Step Ten

Continued to take personal inventory and
when we were wrong, promptly admitted it.


My house-mate Mary S. told me in the first year I was in program, "We clear away the wreckage of the past so that we can get on with the wreckage of the present." She had a kind of Katherine Hepburn quality about her and I took it as one of her witty/cynical sayings. But how well she knew me. I was thirty-five and had stunted my growth since my teenage years with food, booze and drugs. As it turned out, I was to re-live my teenage years way into my forties, and some might say Iím not finished yet.

In my first fifteen years in program I was divorced more, fired more, stormed off the job and quit more, got on a plane with a one-way ticket more, and was unemployed more than in the years before program. Others were quite often in the wrong, but I do take note that the single common element in all these disasters was ME. I have not been shot at or handcuffed since coming to program, but aside from that it has been a trial-and-error process with lots of error. In ways I was like a little battery-driven toy railroad engine that grinds its way toward a wall, hits the wall at full steam, grinds away while turning its wheels in another direction, and heads for the next wall. It does eventually get somewhere.

Looking back over the whole adventure, the little engine eventually got somewhere because I was willing to look back, and the sooner the better, on my part in successes and failures, learn from them and make amends where needed. And say I was WRONG when that was the case. The fatal defect, the one thing that keeps the little engine hitting walls forever more, is the need to be RIGHT. Willfulness, self-deception, resentment, fear, dishonesty and the like, all get in the way of the harmonious life, but none of them is as destructive as needing to be right. And needing others to acknowledge it. We learned in Step Nine that feuds of long standing vanish in a single meeting, beginning with one person giving up his/her right to be right.

My sponsor Johnnie had a sponsor Smokey over on Mauíi, an unconventional man to put it mildly. Smokey had little post-it stickers on his mirrors and here and there that said IWTBH. Johnnie asked Smokey what they meant, what they were FOR, and Smokey told him the letters stood for I WANT TO BE HAPPY. Well Johnnie thought that was a pretty hokey thing to do (I do too, donít you?), and he asked Smokey, "Ah... Smokey? Doesnít everybody want to be happy?" Smokey shot back, "No no, most people want to be RIGHT!" When Johnnie told me about that exchange, I thought Smokey had been reading my mail.

It was probably seventies self-help lore, but it was a common saying in my crowd that "You can be right, or you can be happy." It took a lot of drumming to get that insight under my skin, but nowadays itís there a lot of the time.

The Berkeley radical who had the answers to every political question, has come around to seeing both sides of almost everything. When people talk about liberal/conservative or religious/secular struggles, I think, "Yeah, itís a tug-of-war and thank God for the tug-of-war. I hope nobody wins completely."
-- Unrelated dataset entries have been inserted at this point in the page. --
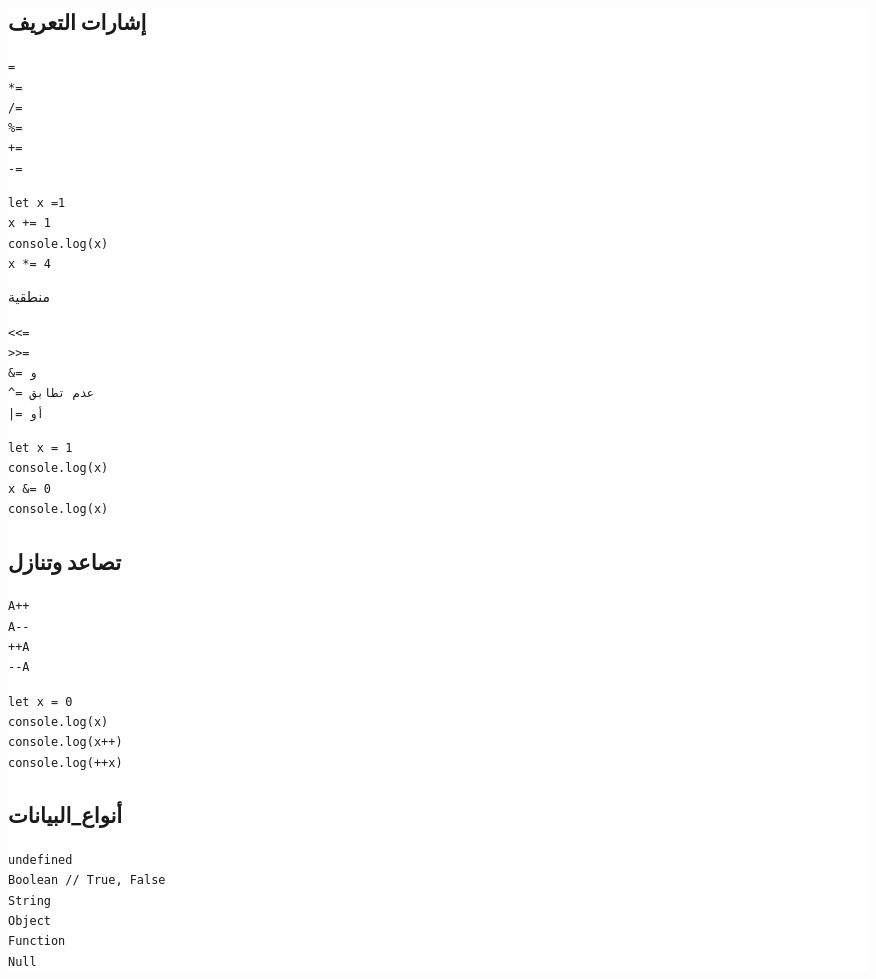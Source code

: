 
## إشارات التعريف

```
=
*=
/=
%=
+=
-=
```


```
let x =1
x += 1
console.log(x) 
x *= 4
```

منطقية 

```
<<=
>>=
&= و
^= عدم تطابق
|= أو
```
```
let x = 1 
console.log(x)
x &= 0
console.log(x)
```
## تصاعد وتنازل

```
A++
A--
++A
--A
```

```
let x = 0
console.log(x)
console.log(x++)
console.log(++x)
```


## أنواع_البيانات

```
undefined 
Boolean // True, False  
String   
Object
Function
Null    
```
I have come to believe that we 12-step folks are among the fortunate one percent of the world population that knows that the problem is inside US. At least sometimes we know it. The other 99% of them think itís other peopleís fault and team up to get others to admit their fault and change, and there is no peace.


I want to insert a couple of paragraphs, almost the whole of the Step Ten discussion, from the AA Big Book, and maybe also a few snippets from the AA 12 & 12. There are phrases in there that have become part of everyday usage in AA and OA, and the spirit of the program is captured in much of it.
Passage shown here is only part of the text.